=== Task prompt ===
Reproduce the line that contains "1. Navegação entre" and every line after it through the end of the records, exactly, with nothing added.

Dataset items
########################################
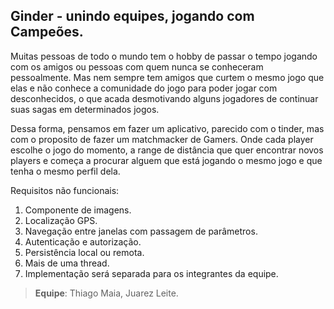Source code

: ## Ginder - unindo equipes, jogando com Campeões.

Muitas pessoas de todo o mundo tem o hobby de passar o tempo jogando com os amigos ou pessoas com quem nunca se conheceram pessoalmente. Mas nem sempre tem amigos que curtem o mesmo jogo que elas e não conhece a comunidade do jogo para poder jogar com desconhecidos, o que acada desmotivando alguns jogadores de continuar suas sagas em determinados jogos. 

Dessa forma, pensamos em fazer um aplicativo, parecido com o tinder, mas com o proposito de fazer um matchmacker de Gamers. Onde cada player escolhe o jogo do momento, a range de distância que quer encontrar novos players e começa a procurar alguem que está jogando o mesmo jogo e que tenha o mesmo perfil dela.

Requisitos não funcionais:

1. Componente de imagens.
1. Localização GPS.
1. Navegação entre janelas com passagem de parâmetros.
1. Autenticação e autorização.
1. Persistência local ou remota.
1. Mais de uma thread.
1. Implementação será separada para os integrantes da equipe.

> **Equipe**: Thiago Maia, Juarez Leite.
########################################
=== Answer for this exercise ===
1. Navegação entre janelas com passagem de parâmetros.
1. Autenticação e autorização.
1. Persistência local ou remota.
1. Mais de uma thread.
1. Implementação será separada para os integrantes da equipe.

> **Equipe**: Thiago Maia, Juarez Leite.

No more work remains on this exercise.